::: Records supplied :::
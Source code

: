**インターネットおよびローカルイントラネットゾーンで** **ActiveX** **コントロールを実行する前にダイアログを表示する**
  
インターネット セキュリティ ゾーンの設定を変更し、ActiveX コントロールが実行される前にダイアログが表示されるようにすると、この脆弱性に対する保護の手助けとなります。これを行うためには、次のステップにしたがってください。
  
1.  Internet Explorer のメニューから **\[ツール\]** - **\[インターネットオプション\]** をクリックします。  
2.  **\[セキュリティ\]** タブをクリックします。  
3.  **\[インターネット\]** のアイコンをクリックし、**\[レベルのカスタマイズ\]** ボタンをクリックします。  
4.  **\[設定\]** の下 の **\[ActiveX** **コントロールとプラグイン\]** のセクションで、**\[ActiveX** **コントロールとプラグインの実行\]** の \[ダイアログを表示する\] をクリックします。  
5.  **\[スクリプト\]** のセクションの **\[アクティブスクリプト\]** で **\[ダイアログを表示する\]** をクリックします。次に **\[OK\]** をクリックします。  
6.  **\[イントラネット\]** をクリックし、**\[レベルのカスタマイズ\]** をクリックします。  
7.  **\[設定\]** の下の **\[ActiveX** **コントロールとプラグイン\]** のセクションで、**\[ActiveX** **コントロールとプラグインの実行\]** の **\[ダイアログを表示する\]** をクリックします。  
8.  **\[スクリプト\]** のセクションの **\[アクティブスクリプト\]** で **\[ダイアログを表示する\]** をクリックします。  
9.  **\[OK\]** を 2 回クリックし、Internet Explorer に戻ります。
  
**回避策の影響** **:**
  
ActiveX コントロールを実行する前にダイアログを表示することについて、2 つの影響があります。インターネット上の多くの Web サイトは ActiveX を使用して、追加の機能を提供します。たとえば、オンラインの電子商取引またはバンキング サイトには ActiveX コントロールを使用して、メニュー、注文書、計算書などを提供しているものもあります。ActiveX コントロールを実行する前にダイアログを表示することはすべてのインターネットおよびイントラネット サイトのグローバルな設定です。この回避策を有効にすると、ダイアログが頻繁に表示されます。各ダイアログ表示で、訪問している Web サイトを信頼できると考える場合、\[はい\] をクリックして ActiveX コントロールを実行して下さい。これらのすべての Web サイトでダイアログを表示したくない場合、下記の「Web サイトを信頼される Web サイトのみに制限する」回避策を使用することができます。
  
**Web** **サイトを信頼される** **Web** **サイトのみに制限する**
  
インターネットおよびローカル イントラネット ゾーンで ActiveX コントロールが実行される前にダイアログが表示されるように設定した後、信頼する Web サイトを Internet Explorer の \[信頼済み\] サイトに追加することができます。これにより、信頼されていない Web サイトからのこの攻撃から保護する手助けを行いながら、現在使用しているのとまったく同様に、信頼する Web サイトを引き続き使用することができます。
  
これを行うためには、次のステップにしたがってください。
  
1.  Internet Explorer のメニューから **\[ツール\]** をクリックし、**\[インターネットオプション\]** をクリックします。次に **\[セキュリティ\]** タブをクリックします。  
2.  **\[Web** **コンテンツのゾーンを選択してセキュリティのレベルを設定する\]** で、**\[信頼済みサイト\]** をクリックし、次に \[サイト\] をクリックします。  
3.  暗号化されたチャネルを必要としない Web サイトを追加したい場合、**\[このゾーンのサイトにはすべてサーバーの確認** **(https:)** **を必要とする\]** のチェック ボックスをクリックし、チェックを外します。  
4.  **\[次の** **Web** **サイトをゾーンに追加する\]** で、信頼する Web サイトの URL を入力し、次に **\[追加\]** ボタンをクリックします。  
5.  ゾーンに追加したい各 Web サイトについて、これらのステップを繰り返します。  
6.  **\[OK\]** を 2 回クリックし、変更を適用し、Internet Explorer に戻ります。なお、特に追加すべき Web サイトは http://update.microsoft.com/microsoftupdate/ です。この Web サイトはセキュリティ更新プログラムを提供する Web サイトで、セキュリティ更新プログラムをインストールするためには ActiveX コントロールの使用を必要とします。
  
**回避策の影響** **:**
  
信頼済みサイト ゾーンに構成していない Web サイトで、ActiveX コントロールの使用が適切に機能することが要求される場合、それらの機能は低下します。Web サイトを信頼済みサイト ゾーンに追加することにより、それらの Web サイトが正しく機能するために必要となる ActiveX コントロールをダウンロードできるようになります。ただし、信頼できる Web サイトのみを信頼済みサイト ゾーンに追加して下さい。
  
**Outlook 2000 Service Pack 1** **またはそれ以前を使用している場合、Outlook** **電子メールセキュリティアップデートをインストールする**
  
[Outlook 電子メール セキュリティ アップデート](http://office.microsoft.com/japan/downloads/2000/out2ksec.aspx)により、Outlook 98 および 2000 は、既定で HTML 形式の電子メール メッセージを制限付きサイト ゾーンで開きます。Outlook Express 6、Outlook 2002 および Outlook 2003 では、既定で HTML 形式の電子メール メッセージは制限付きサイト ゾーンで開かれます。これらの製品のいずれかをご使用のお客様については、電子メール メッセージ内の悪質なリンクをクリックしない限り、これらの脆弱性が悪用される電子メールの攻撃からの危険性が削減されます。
:::
Try it
Filter the data for the string "ActiveX". Copy each matching line.

Finished task
:**インターネットおよびローカルイントラネットゾーンで** **ActiveX** **コントロールを実行する前にダイアログを表示する**
インターネット セキュリティ ゾーンの設定を変更し、ActiveX コントロールが実行される前にダイアログが表示されるようにすると、この脆弱性に対する保護の手助けとなります。これを行うためには、次のステップにしたがってください。
4.  **\[設定\]** の下 の **\[ActiveX** **コントロールとプラグイン\]** のセクションで、**\[ActiveX** **コントロールとプラグインの実行\]** の \[ダイアログを表示する\] をクリックします。  
7.  **\[設定\]** の下の **\[ActiveX** **コントロールとプラグイン\]** のセクションで、**\[ActiveX** **コントロールとプラグインの実行\]** の **\[ダイアログを表示する\]** をクリックします。  
ActiveX コントロールを実行する前にダイアログを表示することについて、2 つの影響があります。インターネット上の多くの Web サイトは ActiveX を使用して、追加の機能を提供します。たとえば、オンラインの電子商取引またはバンキング サイトには ActiveX コントロールを使用して、メニュー、注文書、計算書などを提供しているものもあります。ActiveX コントロールを実行する前にダイアログを表示することはすべてのインターネットおよびイントラネット サイトのグローバルな設定です。この回避策を有効にすると、ダイアログが頻繁に表示されます。各ダイアログ表示で、訪問している Web サイトを信頼できると考える場合、\[はい\] をクリックして ActiveX コントロールを実行して下さい。これらのすべての Web サイトでダイアログを表示したくない場合、下記の「Web サイトを信頼される Web サイトのみに制限する」回避策を使用することができます。
インターネットおよびローカル イントラネット ゾーンで ActiveX コントロールが実行される前にダイアログが表示されるように設定した後、信頼する Web サイトを Internet Explorer の \[信頼済み\] サイトに追加することができます。これにより、信頼されていない Web サイトからのこの攻撃から保護する手助けを行いながら、現在使用しているのとまったく同様に、信頼する Web サイトを引き続き使用することができます。
6.  **\[OK\]** を 2 回クリックし、変更を適用し、Internet Explorer に戻ります。なお、特に追加すべき Web サイトは http://update.microsoft.com/microsoftupdate/ です。この Web サイトはセキュリティ更新プログラムを提供する Web サイトで、セキュリティ更新プログラムをインストールするためには ActiveX コントロールの使用を必要とします。
信頼済みサイト ゾーンに構成していない Web サイトで、ActiveX コントロールの使用が適切に機能することが要求される場合、それらの機能は低下します。Web サイトを信頼済みサイト ゾーンに追加することにより、それらの Web サイトが正しく機能するために必要となる ActiveX コントロールをダウンロードできるようになります。ただし、信頼できる Web サイトのみを信頼済みサイト ゾーンに追加して下さい。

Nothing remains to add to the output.